The Mac Book Air – One Year In

Last July, I splurged and bought me a Macbook Air. The product line was refreshed, and brought faster, more energy sipping processors. I had been using a monster MacBook Pro (still have it) 15″ that was loaded. Max memory, SSD boot/spinning rust extension disc, and the high resolution screen. But lugging it around was tiring.

The factor that tilted me in favor of the air was the lightness, and the battery life. Purported to be 10+ hours (I regularly get 12 or more hours on a charge), was the key point. I was honestly considering a chromebook (the google one with the retina level display), that was about 3/4 the price, but when I went to see it at the local Best Buy, I was underwhelmed.

How has it held up to a year of daily use? Quite well. It is my main home PC. I write on it, I do some light web development, and of course consumption of media. It is comfortable to use, and even when there is 10% of battery left, it isn’t a mad dash to find an outlet to charge it up (once my 15″ MBP hits 15% you get really nervous). I have taken many trips with it, so I can say that it holds up well to the rigors of travel, and it is a joy to use even on a cramped fold out table on a typical airplane seat (nb: I am a million miler on United, so I get complimentary economy plus seating).

I went for the 13″ version, mainly because I have big hands, and I like having the extra room for typing. This has worked out to be a wise choice.

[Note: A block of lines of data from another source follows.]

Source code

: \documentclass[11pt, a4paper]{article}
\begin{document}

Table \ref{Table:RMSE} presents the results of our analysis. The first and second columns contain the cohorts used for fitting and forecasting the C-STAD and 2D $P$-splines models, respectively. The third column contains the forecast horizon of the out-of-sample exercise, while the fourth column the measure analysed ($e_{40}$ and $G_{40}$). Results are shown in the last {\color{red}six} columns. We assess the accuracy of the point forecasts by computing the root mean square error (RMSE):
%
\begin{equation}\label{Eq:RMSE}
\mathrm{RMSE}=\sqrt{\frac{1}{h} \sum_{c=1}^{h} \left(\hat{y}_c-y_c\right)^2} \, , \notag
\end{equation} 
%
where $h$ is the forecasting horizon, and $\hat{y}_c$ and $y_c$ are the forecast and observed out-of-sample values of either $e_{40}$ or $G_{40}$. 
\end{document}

I was worried about the fairly limited size of the SSD (I upgraded it to 256G before I bought it), but it really hasn’t been an issue. Mostly, I have no music files on the system, relying on the Apple iTunes Match, my Google music collection, and the Spotify premium service I pay for. (on my MBP, I have about 160 gigs of music and videos)

Another fear that I had was system performance. I have always bought the fastest, highest capacity, “best” Mac Book Pro out there. Reasoning being that I use a system pretty hard, and keep it 3-5 years, so the difference in price isn’t really a factor in the long term. Now I was stepping to something with fewer, slower processors, less maximum memory (and memory that isn’t upgradable), less storage. Would I regret it? So far, the answer is “no“. The system is well balanced between what it is intended to do, and what resources are required. I can run an instance of MAMP, do some light web development, fiddle with Matlab, have several documents being edited or created in the MS Office programs, and it really just works.

Unlike my experience with Windows systems, where as time goes on, enough cruft is added that greatly reduces the “responsiveness” of the system, my Mac’s by and large do not see this. And indeed, after a year of daily use, many programs installed, and used regularly, it feels as snappy as the day I bought it.

I belong to a listserv that focuses on Mac OS X, populated by many industry leaders, and extremely cool people (I knew some of them when I was at Cisco in the early aught’s) and while a few of them do have the latest macbook airs, many bemoan the lack of the retina display, and thus choose the MBP 13 with retina display. I will admit that I looked hard at that, and the screen is gorgeous. But it is a pound heavier, and you get about 1/2 the battery life (but there are more options for upgrading storage). Perhaps someday Apple will grace the MBA line with the retina display, but I would trade that “nice to have” with the awesomeness of 12 hours of battery usage.

All in all, if you are a Mac person, and you are honest with your needs and requirements, (and they fit the envelope of the Mac Book Air), it is hard to not recommend this system. There is awesomeness knowing that with the 20% battery power I have remaining, that there is between 2 and 3 hours of use before it shuts down on reserve power. Can’t beat that.